Quinn remembers meeting Cramer when she was only 18 years old and fresh out of high school.
“I was a freshman at Rosary Hill,” Quinn recalls. “She taught acting in the theater department. Coming from Mount Mercy in South Buffalo, I had never had a teacher like her before. She was open and fun and participated with the students. She went places with us. She was an amazement to me from the beginning, and she knew everything about theater.”
Cramer’s mentorship would change Quinn’s life.
“Theater is what I always loved doing,” she says. “I didn’t’ know if I was any good at it, but it was what I wanted to do. She inspired me and guided me. She helped me figure it all out.”
Part of the legend of Theatre of Youth was a 1972 children’s theater conference in Albany where Toni Smith Wilson and Rosalind Cramer were inspired to found a children’s theater in Buffalo. Quinn was present during this historic episode.
“It was the biannual conference of the International Association of Theatre for Children and Young People, called ASSITEJ,” says Quinn. “They called five of their students to go, and I was one of them. I remember as if it was yesterday. My mother said, ‘Roz is on the phone. Roz told me I had to go to Albany. Years later, after TOY had been established and needed new leadership, again it was Roz who said, ‘We need you to pick up the reigns.’ She supported me through everything.”
Actor Sheila McCarthy also remembers Cramer from her teaching days.
“I met her almost 50 years ago,” McCarthy recalled. “She was a young mother of three, one of them still in diapers when she came to Rosary Hill College in 1968 to teach acting. She was around 32, I was 18. I thought she was stylish, energetic, and completely different from the old-school one-man-band head of the theater department, Sr. Mary Frances Peters, known to all of us as just ‘The Nun.’ Roz took on the job slowly, and by the time I left college, she had totally transformed the theater there and all of us. By the time I returned after three years at Penn State getting my MFA, the TOY Company had been created along with some of my former classmates, Toni Smith (Wilson), Meg Quinn, and others. TOY became her passion until she knew she had gotten it on its feet and it was time to let others guide it on its way. That was Roz. She never held on when it was time to move on to other things. She gave birth to the project and then stepped aside to let the baby grow.
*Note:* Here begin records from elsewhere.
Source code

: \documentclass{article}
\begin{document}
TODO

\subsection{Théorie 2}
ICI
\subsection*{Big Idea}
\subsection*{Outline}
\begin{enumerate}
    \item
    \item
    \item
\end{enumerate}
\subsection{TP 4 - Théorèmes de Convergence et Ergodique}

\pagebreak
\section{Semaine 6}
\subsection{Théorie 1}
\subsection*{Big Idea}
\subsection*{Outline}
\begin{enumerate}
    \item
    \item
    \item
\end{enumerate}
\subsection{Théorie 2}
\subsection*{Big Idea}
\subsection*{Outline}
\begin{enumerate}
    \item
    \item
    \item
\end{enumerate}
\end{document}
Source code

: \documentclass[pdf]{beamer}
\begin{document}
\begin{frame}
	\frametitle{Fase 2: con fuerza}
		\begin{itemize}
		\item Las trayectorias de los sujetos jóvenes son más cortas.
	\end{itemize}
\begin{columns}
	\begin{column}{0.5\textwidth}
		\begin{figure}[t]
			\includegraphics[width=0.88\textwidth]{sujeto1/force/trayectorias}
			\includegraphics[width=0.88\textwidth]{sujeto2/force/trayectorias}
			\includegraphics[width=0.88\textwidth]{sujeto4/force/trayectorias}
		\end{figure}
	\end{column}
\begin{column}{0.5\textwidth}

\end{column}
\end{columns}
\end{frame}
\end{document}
She gave of herself with an unerring creativity and enthusiasm. She showered her family and friends with love, encouragement, and respect. We bonded early. She wasn’t just a friend. She was my teacher, my confidante, my sister. We talked for hours on the phone, sat over coffee planning shows and talking shop, laughing and crying over our private and personal joys and pain. I was directed by her and I directed her in turn. We acted together. We went from a student/ teacher relationship to colleagues. She was the single most influential person in my life other than my parents and siblings. She was the one who called me ‘Sheil.’ I hear her voice all the time.”
Lest we run the risk of making Cramer sound like a paragon and saint, Quinn shares a story that shows the impulsive and goofier side of the woman.
“Oh she could be funny and goofy-crazy,” says Quinn. “In the first year that TOY started, one night we were in Daemen Theater rehearsing. The windows were open. Some kids threw a smoke bomb in the window. Infuriated, Roz told me ‘Let’s go!’ and we jumped into her car and took off after them with the headlights off – up over the curb, driving over the grass. And she was not a very good driver! Finally, she gave up. I asked, ‘What were you going to do if we found them?’ We just burst out laughing. That was Roz. Spontaneous. The kind to take action. I’ll never know anyone else like her!”
Indeed, none of us ever will know anyone like Roz. Happily, her legacy will endure. We will celebrate that legacy at the Allendale Theatre on Sunday at 2 p.m.